What is required: Copy out each line of the data that contains "effectiveness".

##### Records #####

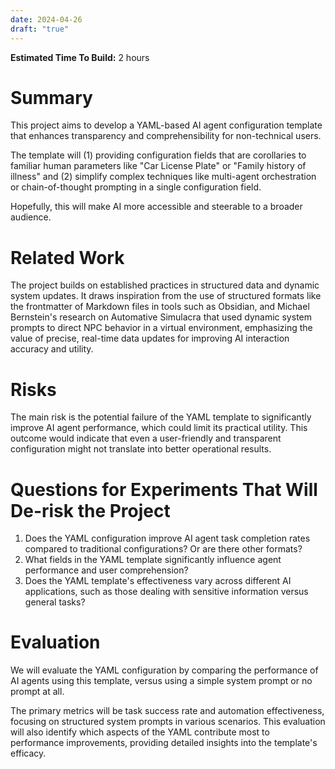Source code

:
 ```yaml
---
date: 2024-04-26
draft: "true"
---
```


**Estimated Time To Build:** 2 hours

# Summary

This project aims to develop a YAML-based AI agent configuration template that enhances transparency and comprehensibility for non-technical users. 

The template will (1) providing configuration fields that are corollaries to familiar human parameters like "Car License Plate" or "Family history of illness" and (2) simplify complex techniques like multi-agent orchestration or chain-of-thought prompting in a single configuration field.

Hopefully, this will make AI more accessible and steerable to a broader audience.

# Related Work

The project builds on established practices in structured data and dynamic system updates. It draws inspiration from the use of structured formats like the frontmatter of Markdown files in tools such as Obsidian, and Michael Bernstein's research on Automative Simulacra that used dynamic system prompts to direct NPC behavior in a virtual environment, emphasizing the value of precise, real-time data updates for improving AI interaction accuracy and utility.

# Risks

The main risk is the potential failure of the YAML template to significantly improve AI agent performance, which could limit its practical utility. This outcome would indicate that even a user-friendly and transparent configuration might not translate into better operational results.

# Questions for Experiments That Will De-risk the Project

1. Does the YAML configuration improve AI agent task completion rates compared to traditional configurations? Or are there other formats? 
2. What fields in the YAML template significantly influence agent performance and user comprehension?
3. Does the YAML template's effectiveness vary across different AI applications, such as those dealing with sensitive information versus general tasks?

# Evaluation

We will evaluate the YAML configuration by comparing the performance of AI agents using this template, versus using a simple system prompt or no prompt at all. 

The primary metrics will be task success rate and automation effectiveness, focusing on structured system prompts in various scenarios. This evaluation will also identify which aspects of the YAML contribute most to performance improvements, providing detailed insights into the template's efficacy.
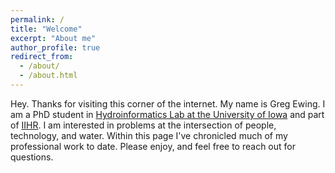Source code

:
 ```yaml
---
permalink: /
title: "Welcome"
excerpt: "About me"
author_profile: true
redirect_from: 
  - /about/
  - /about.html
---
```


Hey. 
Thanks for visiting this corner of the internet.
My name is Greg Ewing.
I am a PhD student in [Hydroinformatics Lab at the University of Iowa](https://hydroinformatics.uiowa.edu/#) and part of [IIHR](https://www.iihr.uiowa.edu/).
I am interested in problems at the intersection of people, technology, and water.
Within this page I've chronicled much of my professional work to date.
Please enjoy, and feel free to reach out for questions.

#####
##### Records #####

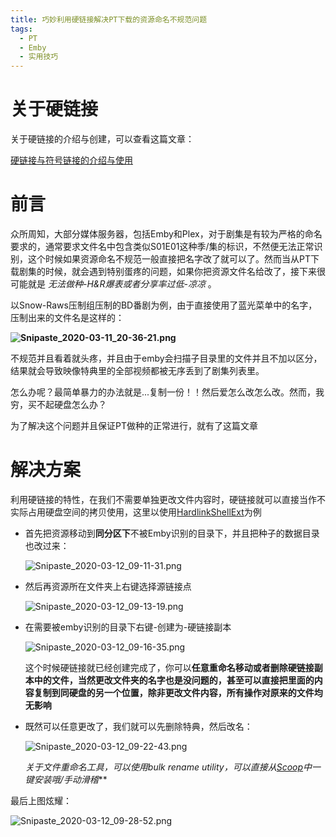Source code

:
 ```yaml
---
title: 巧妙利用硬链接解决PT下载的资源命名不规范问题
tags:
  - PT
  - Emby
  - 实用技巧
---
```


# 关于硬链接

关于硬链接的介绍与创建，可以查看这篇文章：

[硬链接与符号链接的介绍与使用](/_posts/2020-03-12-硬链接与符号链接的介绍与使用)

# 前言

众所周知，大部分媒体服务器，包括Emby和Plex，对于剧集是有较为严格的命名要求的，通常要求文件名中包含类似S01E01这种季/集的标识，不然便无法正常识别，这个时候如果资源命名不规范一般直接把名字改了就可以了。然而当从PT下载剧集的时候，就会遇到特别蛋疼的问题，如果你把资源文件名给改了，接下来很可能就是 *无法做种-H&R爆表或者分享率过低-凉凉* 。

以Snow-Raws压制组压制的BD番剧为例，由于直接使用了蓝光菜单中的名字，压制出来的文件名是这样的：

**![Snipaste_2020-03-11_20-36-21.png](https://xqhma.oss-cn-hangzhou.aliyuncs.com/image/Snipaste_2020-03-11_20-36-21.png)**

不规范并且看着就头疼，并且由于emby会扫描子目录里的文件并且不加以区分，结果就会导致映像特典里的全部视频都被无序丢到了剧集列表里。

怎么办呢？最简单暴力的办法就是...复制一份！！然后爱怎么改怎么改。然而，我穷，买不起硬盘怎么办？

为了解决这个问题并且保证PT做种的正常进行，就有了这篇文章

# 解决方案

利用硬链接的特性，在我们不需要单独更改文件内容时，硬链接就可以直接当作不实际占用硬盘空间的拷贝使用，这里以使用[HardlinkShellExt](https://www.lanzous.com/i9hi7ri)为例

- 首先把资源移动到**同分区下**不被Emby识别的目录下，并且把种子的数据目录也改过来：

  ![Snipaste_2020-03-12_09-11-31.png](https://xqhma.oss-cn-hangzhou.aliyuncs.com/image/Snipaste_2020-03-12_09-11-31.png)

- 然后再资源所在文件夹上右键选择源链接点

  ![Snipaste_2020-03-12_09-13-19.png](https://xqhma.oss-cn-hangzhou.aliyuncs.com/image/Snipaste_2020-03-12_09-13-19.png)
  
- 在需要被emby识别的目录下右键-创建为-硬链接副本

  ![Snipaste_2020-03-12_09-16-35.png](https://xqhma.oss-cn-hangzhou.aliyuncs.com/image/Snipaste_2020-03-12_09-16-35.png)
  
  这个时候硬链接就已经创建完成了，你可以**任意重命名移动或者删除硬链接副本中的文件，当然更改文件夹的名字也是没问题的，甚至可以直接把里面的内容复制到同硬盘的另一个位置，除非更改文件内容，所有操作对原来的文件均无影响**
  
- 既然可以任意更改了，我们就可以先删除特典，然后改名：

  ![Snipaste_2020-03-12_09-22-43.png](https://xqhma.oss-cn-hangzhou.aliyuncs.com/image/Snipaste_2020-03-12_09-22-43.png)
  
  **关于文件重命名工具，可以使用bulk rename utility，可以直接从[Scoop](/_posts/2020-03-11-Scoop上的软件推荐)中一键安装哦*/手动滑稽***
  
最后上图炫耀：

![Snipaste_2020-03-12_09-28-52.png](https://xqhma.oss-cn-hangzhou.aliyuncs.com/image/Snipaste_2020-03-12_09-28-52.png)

#####

Expected output:
3. Does the YAML template's effectiveness vary across different AI applications, such as those dealing with sensitive information versus general tasks?
The primary metrics will be task success rate and automation effectiveness, focusing on structured system prompts in various scenarios. This evaluation will also identify which aspects of the YAML contribute most to performance improvements, providing detailed insights into the template's efficacy.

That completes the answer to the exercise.